**PROMPT**
The answer is the set of lines that include "function", copied from the data below.

········

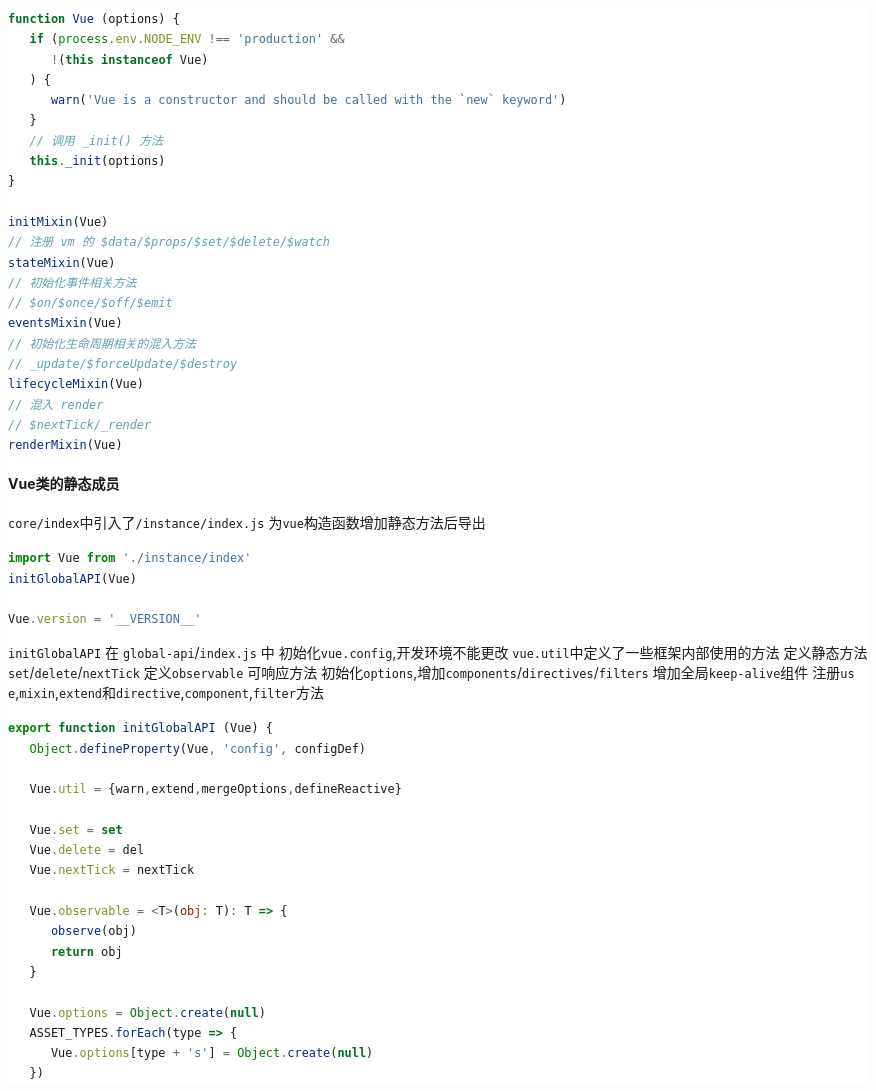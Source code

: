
 ```js
function Vue (options) {
   if (process.env.NODE_ENV !== 'production' &&
      !(this instanceof Vue)
   ) {
      warn('Vue is a constructor and should be called with the `new` keyword')
   }
   // 调用 _init() 方法
   this._init(options)
}

initMixin(Vue)
// 注册 vm 的 $data/$props/$set/$delete/$watch
stateMixin(Vue)
// 初始化事件相关方法
// $on/$once/$off/$emit
eventsMixin(Vue)
// 初始化生命周期相关的混入方法
// _update/$forceUpdate/$destroy
lifecycleMixin(Vue)
// 混入 render
// $nextTick/_render
renderMixin(Vue)
```

#### Vue类的静态成员

`core/index`中引入了`/instance/index.js` 
为`vue`构造函数增加静态方法后导出

```js
import Vue from './instance/index'
initGlobalAPI(Vue)

Vue.version = '__VERSION__'
```

`initGlobalAPI` 在 `global-api`/`index.js` 中
初始化`vue.config`,开发环境不能更改
`vue.util`中定义了一些框架内部使用的方法
定义静态方法 `set`/`delete`/`nextTick`
定义`observable` 可响应方法
初始化`options`,增加`components`/`directives`/`filters`
增加全局`keep-alive`组件
注册`use`,`mixin`,`extend`和`directive`,`component`,`filter`方法

```js
export function initGlobalAPI (Vue) {
   Object.defineProperty(Vue, 'config', configDef)

   Vue.util = {warn,extend,mergeOptions,defineReactive}

   Vue.set = set
   Vue.delete = del
   Vue.nextTick = nextTick

   Vue.observable = <T>(obj: T): T => {
      observe(obj)
      return obj
   }

   Vue.options = Object.create(null)
   ASSET_TYPES.forEach(type => {
      Vue.options[type + 's'] = Object.create(null)
   })

```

········

**SOLUTION TO THE EXERCISE**
function Vue (options) {
export function initGlobalAPI (Vue) {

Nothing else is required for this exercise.